Maxine Waters, la démocrate cash
Elle est la chouchoute des réseaux sociaux, et pour cause. Fin juillet, en pleine commission parlementaire, la représentante démocrate de Californie a inventé le cri de ralliement des féministes américaines. Face au secrétaire au Trésor, Steven Mnuchin, qui esquivait ses questions sur les liens de Trump avec la Russie, Maxine Waters a martelé sur un ton monocorde qu’elle « réclamait
son temps de parole ». Depuis, la séquence est devenue culte et le slogan « Reclaiming my time » a été adopté par les féministes pour signifier leur lassitude d’être toujours réduites au silence.
Mais le travail de la parlementaire dépasse largement sa légendaire témérité. A 78 ans, tatie Maxine, comme la surnomment ses supporteurs, est la femme noire ayant été le plus de fois élue à la Chambre des représentants. Réputée pour sa connaissance des institutions, elle ne manque jamais une occasion de pousser les jeunes femmes à s’engager en politique (les hommes représentent encore 80 % du Congrès), tout en poursuivant depuis l’an passé un seul objectif : lancer une procédure de destitution contre le président pour ses liens troubles avec le Kremlin.

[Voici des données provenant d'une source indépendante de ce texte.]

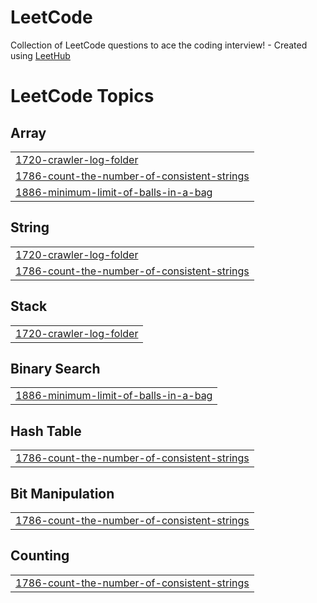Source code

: # LeetCode
Collection of LeetCode questions to ace the coding interview! - Created using [LeetHub](https://github.com/QasimWani/LeetHub)

<!---LeetCode Topics Start-->
# LeetCode Topics
## Array
|  |
| ------- |
| [1720-crawler-log-folder](https://github.com/airaider/LeetCode/tree/master/1720-crawler-log-folder) |
| [1786-count-the-number-of-consistent-strings](https://github.com/airaider/LeetCode/tree/master/1786-count-the-number-of-consistent-strings) |
| [1886-minimum-limit-of-balls-in-a-bag](https://github.com/airaider/LeetCode/tree/master/1886-minimum-limit-of-balls-in-a-bag) |
## String
|  |
| ------- |
| [1720-crawler-log-folder](https://github.com/airaider/LeetCode/tree/master/1720-crawler-log-folder) |
| [1786-count-the-number-of-consistent-strings](https://github.com/airaider/LeetCode/tree/master/1786-count-the-number-of-consistent-strings) |
## Stack
|  |
| ------- |
| [1720-crawler-log-folder](https://github.com/airaider/LeetCode/tree/master/1720-crawler-log-folder) |
## Binary Search
|  |
| ------- |
| [1886-minimum-limit-of-balls-in-a-bag](https://github.com/airaider/LeetCode/tree/master/1886-minimum-limit-of-balls-in-a-bag) |
## Hash Table
|  |
| ------- |
| [1786-count-the-number-of-consistent-strings](https://github.com/airaider/LeetCode/tree/master/1786-count-the-number-of-consistent-strings) |
## Bit Manipulation
|  |
| ------- |
| [1786-count-the-number-of-consistent-strings](https://github.com/airaider/LeetCode/tree/master/1786-count-the-number-of-consistent-strings) |
## Counting
|  |
| ------- |
| [1786-count-the-number-of-consistent-strings](https://github.com/airaider/LeetCode/tree/master/1786-count-the-number-of-consistent-strings) |
<!---LeetCode Topics End-->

Samantha Bee, la flingueuse du petit écran
Samantha Bee n’a pas attendu Donald Trump pour se découvrir féministe. Dans le Daily Show de Jon Stewart (sur la chaîne Comedy Central), où elle est apparue dès 2003, la comédienne américano-canadienne profitait de ses interventions pour plaindre ces pauvres hommes qui doivent renoncer à leurs privilèges ou applaudir l’incroyable modernité des politiques antiavortement avancées par le Parti républicain. Aujourd’hui, Samantha Bee anime Full Frontal, son propre late-show, sur la chaîne TBS, et elle fut la première femme à avoir cette chance aux États-Unis. Le ton n’a pas changé. Harcèlement sexuel, inégalité salariale, droits des personnes LGBTQ... rien n’échappe à son humour très noir et à son besoin toujours plus grand de s’engager. En juillet, en référence à la fameuse sortie sexiste de Donald Trump contre Hillary Clinton, elle a soutenu une ligne de tee-shirts fièrement siglés « Nasty Women ». Résultat : 1 million de dollars récoltés, sitôt reversés au planning familial. Le magazine Time ne s’y est pas trompé : il vient de distinguer Samantha Bee comme l’une des cent personnes les plus influentes au monde.
Rebecca Solnit, l’intello visionnaire
L’auteure et essayiste américaine Rebecca Solnit est à l’origine du concept de mansplaining, cette charmante manie qu’ont les hommes d’expliquer la vie aux femmes. Elle l’a développé, dès 2008, dans Men Explain Things to Me, un recueil d’anecdotes personnelles cinglantes. Dans l’Amérique de Donald Trump, elle est devenue la voix intello de la résistance grâce à un autre livre, écrit en 2004 sous Bush et redécouvert il y a pile un an : Hope in the Dark (l’espoir dans les ténèbres) : Untold Histories, Wild Possibilities. À mi-chemin entre l’essai historique et le guide pratique, l’ouvrage se veut un concentré d’optimisme pour les progressistes et un appel à l’action. « Mon job consiste à rappeler aux gens que nous avons du pouvoir », affirmait-elle. Mis en ligne gratuitement au lendemain de la victoire de Donald Trump, le texte a été téléchargé des dizaines de milliers de fois en quelques heures et est devenu une sorte de bible pour tous les militants. De quoi inciter Rebecca Solnit, plutôt habituée à la discrétion, à prendre toujours plus la parole dans les médias, pour tenter de comprendre le phénomène Trump. À chaque fois, ses lumineuses analyses mêlent histoire, art et politique.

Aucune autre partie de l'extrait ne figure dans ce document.